#### WHAT YOU ARE ASKED TO DO:
Scan the data below and state the number of lines that include the word "görme", adding no comment.

Source data
· · · · · · ·
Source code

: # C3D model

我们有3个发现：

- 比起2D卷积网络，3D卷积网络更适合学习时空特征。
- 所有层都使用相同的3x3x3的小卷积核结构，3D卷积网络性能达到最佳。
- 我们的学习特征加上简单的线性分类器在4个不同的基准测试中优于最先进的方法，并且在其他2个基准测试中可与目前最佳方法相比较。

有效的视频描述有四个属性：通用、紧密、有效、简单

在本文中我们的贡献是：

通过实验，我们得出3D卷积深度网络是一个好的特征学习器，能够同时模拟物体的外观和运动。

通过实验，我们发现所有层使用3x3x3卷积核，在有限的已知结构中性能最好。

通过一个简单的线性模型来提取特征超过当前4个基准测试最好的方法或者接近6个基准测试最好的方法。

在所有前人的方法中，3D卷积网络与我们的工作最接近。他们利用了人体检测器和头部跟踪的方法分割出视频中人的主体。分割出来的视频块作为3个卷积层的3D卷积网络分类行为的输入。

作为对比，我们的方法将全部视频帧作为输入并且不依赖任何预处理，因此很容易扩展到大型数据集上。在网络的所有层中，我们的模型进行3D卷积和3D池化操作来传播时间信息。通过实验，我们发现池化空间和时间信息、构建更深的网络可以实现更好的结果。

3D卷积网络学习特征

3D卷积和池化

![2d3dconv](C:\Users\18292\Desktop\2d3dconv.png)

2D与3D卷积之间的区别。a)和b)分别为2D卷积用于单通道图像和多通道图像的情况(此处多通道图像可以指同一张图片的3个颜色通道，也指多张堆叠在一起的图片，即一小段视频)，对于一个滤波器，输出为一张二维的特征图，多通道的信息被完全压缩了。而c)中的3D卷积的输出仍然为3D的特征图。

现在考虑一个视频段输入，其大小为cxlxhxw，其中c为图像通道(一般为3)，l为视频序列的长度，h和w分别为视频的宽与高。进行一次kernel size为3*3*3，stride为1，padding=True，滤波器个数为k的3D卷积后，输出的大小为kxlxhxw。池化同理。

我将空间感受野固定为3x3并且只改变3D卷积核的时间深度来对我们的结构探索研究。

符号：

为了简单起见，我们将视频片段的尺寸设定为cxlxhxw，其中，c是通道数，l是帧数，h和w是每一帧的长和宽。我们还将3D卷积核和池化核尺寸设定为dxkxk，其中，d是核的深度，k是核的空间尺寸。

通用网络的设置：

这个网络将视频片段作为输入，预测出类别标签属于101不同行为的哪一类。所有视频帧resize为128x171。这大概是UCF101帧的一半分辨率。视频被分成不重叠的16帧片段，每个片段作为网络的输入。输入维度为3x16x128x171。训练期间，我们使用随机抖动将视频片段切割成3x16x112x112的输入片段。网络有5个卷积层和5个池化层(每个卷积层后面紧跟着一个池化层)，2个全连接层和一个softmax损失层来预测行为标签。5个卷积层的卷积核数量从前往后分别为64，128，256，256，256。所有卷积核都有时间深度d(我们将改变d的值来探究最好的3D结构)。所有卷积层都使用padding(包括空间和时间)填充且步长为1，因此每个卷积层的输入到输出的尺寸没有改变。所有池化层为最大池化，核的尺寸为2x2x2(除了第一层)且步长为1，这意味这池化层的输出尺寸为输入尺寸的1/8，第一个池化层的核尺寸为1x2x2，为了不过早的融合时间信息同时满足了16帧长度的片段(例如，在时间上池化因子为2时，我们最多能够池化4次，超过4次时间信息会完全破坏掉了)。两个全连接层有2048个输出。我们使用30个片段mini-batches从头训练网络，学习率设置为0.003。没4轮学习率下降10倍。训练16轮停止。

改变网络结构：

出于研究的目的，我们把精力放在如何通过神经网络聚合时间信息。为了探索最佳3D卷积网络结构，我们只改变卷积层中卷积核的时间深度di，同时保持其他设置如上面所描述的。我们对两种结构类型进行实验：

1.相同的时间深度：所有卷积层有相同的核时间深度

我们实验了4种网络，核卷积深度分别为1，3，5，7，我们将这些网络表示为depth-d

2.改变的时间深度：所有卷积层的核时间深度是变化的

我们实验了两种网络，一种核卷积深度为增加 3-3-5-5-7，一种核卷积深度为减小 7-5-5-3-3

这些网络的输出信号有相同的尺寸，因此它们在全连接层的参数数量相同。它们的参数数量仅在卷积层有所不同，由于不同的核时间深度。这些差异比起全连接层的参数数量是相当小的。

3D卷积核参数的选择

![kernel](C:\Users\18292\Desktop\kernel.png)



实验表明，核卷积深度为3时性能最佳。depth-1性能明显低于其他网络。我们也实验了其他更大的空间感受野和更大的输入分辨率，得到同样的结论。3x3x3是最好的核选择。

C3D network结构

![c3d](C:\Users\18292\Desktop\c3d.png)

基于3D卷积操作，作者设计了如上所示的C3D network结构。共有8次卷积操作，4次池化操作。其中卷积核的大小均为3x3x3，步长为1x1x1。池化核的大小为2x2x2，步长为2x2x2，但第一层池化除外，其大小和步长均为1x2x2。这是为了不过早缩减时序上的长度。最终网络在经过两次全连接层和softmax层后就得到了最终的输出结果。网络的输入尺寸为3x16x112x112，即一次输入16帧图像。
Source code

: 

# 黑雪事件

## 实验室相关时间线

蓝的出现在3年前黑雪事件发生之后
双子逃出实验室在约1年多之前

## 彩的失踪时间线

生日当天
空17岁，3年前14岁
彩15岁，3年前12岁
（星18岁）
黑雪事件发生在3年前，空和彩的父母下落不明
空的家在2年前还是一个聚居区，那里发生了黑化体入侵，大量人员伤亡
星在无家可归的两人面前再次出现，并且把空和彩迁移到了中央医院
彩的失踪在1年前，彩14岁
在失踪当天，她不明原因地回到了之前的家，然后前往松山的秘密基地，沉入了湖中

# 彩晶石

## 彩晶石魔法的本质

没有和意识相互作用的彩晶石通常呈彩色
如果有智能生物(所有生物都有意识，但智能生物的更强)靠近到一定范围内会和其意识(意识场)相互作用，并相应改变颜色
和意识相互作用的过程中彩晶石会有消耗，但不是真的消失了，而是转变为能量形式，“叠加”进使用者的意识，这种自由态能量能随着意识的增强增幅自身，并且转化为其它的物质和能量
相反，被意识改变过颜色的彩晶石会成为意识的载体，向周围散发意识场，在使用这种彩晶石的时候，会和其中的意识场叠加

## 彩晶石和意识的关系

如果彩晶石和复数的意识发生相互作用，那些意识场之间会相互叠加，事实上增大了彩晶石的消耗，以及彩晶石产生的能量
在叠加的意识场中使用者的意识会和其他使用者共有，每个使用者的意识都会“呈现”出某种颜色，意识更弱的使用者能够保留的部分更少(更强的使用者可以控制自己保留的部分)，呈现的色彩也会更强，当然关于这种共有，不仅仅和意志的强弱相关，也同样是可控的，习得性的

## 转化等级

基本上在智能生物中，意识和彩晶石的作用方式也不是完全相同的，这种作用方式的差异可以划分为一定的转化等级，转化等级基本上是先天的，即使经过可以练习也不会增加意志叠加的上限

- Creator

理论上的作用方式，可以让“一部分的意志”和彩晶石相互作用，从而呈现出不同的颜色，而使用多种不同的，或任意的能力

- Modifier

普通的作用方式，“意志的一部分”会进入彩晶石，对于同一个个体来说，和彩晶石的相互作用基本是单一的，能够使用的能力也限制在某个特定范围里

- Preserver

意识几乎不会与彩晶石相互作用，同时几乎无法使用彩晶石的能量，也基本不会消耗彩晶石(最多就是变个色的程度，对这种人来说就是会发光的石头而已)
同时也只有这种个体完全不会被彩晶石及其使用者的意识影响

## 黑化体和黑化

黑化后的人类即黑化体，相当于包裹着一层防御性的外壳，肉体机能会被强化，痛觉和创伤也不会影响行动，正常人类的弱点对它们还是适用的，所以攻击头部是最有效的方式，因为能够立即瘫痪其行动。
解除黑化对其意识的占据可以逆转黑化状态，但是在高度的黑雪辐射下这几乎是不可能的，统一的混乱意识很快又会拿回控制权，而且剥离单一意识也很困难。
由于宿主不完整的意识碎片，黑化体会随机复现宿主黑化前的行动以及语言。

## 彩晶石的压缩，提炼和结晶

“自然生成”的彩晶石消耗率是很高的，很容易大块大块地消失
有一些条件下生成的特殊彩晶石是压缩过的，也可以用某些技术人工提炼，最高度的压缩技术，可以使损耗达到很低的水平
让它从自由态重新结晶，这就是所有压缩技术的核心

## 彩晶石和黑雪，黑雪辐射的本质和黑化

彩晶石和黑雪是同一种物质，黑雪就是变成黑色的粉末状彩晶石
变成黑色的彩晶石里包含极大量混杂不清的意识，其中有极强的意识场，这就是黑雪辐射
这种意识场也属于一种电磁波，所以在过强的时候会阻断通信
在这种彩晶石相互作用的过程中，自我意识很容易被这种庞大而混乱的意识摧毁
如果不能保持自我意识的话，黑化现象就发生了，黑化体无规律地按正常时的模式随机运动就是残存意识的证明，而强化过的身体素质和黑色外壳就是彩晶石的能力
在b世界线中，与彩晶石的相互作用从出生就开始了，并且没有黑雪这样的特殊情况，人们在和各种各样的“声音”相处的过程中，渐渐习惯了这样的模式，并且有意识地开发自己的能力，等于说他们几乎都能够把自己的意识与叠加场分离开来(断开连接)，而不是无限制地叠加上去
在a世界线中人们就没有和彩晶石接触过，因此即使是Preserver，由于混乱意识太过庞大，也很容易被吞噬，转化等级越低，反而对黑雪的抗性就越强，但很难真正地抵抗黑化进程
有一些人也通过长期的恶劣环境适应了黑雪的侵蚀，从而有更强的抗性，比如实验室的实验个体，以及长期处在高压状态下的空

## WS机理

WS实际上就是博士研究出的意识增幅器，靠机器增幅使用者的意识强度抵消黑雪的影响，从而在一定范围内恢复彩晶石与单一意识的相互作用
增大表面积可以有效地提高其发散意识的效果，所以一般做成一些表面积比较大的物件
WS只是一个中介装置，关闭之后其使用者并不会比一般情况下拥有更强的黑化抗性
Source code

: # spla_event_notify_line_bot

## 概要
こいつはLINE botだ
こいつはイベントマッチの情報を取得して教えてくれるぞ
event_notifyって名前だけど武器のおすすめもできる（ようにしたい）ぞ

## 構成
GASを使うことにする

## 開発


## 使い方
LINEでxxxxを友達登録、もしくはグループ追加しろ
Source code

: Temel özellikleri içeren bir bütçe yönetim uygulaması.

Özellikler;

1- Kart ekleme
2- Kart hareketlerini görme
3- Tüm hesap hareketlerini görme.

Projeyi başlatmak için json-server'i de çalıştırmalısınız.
· · · · · · ·
#### WRITTEN RESPONSE:
2